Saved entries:
:::::

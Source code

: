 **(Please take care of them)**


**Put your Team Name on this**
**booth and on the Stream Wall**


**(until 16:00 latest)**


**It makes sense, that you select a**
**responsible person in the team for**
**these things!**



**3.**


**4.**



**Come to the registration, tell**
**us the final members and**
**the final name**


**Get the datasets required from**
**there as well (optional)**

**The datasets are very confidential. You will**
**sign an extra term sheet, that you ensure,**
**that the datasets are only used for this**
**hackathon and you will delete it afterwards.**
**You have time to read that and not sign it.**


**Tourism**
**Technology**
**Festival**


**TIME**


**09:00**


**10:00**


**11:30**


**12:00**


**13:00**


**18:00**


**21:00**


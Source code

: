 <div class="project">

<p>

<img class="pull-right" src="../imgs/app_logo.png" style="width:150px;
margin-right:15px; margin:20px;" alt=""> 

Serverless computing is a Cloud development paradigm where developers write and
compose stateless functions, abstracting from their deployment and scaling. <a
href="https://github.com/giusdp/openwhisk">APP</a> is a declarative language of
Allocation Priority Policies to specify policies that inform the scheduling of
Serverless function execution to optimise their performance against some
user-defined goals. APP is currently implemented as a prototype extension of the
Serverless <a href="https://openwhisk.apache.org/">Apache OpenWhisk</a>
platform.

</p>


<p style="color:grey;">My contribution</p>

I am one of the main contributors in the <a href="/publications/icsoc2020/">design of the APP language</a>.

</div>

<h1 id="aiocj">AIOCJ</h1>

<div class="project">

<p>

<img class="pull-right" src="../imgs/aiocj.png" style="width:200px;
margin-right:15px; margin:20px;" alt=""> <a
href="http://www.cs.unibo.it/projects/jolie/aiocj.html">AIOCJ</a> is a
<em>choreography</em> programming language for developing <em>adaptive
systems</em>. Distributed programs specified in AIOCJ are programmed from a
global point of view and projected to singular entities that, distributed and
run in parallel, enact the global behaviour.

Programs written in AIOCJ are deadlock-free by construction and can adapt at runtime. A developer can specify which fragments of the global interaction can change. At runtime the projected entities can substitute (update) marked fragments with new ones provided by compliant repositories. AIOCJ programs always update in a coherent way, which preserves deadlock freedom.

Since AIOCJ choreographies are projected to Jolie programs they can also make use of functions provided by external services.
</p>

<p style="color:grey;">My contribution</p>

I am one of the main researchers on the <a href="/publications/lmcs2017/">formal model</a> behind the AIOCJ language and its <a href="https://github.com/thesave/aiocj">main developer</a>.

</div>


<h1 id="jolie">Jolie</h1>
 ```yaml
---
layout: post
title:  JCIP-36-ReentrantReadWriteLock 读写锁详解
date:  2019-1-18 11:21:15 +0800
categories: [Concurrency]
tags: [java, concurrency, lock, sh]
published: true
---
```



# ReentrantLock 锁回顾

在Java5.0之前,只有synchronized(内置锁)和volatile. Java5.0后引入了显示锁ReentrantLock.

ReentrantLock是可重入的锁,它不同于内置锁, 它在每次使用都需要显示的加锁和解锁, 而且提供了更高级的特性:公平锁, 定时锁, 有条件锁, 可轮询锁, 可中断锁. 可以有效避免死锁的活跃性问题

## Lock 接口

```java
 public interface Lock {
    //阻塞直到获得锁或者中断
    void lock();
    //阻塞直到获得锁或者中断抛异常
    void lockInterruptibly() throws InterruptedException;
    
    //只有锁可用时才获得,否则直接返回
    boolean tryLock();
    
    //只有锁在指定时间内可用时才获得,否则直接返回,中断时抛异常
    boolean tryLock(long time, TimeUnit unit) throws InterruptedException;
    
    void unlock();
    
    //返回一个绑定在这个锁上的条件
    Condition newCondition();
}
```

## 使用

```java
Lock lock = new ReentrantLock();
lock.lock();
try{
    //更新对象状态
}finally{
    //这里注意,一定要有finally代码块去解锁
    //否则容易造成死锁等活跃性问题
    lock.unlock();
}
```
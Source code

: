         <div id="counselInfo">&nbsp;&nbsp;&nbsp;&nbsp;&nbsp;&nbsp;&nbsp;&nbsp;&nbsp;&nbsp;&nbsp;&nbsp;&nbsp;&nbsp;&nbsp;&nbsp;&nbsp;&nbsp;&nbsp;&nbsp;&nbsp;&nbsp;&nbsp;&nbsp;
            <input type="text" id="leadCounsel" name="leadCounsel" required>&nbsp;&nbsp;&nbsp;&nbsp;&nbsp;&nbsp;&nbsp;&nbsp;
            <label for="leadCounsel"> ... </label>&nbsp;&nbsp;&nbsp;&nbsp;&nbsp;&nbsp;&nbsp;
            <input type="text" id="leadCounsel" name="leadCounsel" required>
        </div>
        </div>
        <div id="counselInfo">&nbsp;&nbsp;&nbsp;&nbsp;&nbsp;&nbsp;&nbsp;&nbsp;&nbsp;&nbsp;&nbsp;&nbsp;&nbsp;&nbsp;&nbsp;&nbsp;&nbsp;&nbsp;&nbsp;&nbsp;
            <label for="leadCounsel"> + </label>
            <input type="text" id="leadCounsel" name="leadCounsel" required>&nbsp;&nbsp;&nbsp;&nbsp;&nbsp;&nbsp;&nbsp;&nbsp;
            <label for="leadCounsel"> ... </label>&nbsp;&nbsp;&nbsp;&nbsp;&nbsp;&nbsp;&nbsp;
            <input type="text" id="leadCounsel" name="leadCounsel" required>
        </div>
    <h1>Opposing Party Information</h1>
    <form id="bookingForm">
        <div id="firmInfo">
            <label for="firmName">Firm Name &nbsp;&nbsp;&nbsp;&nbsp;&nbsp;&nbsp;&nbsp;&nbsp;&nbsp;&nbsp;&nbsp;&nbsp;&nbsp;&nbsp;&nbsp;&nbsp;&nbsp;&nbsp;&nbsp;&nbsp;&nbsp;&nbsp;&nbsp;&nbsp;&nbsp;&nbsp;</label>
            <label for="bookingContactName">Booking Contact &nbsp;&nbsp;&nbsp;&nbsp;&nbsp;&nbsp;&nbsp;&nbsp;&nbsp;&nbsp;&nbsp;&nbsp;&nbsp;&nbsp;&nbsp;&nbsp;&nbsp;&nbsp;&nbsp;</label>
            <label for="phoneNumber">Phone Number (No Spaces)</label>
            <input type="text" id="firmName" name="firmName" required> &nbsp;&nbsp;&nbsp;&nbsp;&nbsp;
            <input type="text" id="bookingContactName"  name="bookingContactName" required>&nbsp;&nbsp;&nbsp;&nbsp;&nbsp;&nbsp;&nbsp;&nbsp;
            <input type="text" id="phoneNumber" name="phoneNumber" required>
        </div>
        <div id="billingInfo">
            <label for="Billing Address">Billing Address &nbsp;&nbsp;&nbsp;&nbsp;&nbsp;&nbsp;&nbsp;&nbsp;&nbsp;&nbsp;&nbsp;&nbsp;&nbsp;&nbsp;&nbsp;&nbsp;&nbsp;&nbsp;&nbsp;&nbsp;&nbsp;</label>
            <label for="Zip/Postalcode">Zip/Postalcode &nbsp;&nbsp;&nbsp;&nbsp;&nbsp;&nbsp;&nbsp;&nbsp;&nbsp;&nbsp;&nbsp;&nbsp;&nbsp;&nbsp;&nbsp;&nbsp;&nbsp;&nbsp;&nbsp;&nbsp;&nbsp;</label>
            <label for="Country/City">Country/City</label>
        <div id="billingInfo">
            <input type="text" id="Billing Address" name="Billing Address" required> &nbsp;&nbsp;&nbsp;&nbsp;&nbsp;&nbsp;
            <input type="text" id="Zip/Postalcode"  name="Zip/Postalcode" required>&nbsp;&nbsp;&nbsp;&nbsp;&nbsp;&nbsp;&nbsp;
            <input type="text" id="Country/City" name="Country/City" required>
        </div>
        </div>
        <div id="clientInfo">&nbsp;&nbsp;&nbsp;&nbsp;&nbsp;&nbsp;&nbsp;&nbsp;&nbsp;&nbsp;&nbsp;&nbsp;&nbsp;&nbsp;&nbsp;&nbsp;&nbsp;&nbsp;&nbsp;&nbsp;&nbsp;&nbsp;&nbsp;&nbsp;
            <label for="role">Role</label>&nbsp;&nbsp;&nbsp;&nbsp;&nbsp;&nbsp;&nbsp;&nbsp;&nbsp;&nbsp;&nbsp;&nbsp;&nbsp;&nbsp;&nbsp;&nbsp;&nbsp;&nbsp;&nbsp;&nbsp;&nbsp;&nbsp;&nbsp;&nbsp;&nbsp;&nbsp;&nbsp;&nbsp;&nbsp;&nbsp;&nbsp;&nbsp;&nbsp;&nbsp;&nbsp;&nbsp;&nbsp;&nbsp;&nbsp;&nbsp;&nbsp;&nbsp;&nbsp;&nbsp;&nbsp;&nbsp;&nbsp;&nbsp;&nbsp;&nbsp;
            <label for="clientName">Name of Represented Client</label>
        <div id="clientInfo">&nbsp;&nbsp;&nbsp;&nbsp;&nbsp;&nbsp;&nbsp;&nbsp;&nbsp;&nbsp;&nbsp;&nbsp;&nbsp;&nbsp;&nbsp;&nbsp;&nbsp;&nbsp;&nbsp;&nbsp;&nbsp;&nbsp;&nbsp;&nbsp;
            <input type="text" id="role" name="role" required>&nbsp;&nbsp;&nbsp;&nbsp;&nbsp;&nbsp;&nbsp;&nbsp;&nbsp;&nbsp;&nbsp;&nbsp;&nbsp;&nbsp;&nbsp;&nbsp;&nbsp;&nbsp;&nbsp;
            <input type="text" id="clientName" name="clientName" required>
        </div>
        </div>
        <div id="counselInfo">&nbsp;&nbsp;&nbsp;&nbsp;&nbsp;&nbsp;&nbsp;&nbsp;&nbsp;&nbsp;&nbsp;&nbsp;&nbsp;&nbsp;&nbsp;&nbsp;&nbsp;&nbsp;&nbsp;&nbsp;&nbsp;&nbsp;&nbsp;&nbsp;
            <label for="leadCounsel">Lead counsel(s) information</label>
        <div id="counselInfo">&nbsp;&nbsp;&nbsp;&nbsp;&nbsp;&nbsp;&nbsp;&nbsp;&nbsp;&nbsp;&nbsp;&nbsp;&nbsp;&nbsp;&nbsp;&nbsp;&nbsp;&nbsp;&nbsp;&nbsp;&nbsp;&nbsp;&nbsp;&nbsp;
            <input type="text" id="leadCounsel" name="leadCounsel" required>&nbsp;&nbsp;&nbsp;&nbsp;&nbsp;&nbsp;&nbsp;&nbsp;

:::::

* _What the task asks_
Retype, exactly and in full, the lines above from the one containing "<em>choreography</em> programming language" through the one containing "run in parallel, enact the global behaviour.".

* _Result of this exercise_
<em>choreography</em> programming language for developing <em>adaptive
systems</em>. Distributed programs specified in AIOCJ are programmed from a
global point of view and projected to singular entities that, distributed and
run in parallel, enact the global behaviour.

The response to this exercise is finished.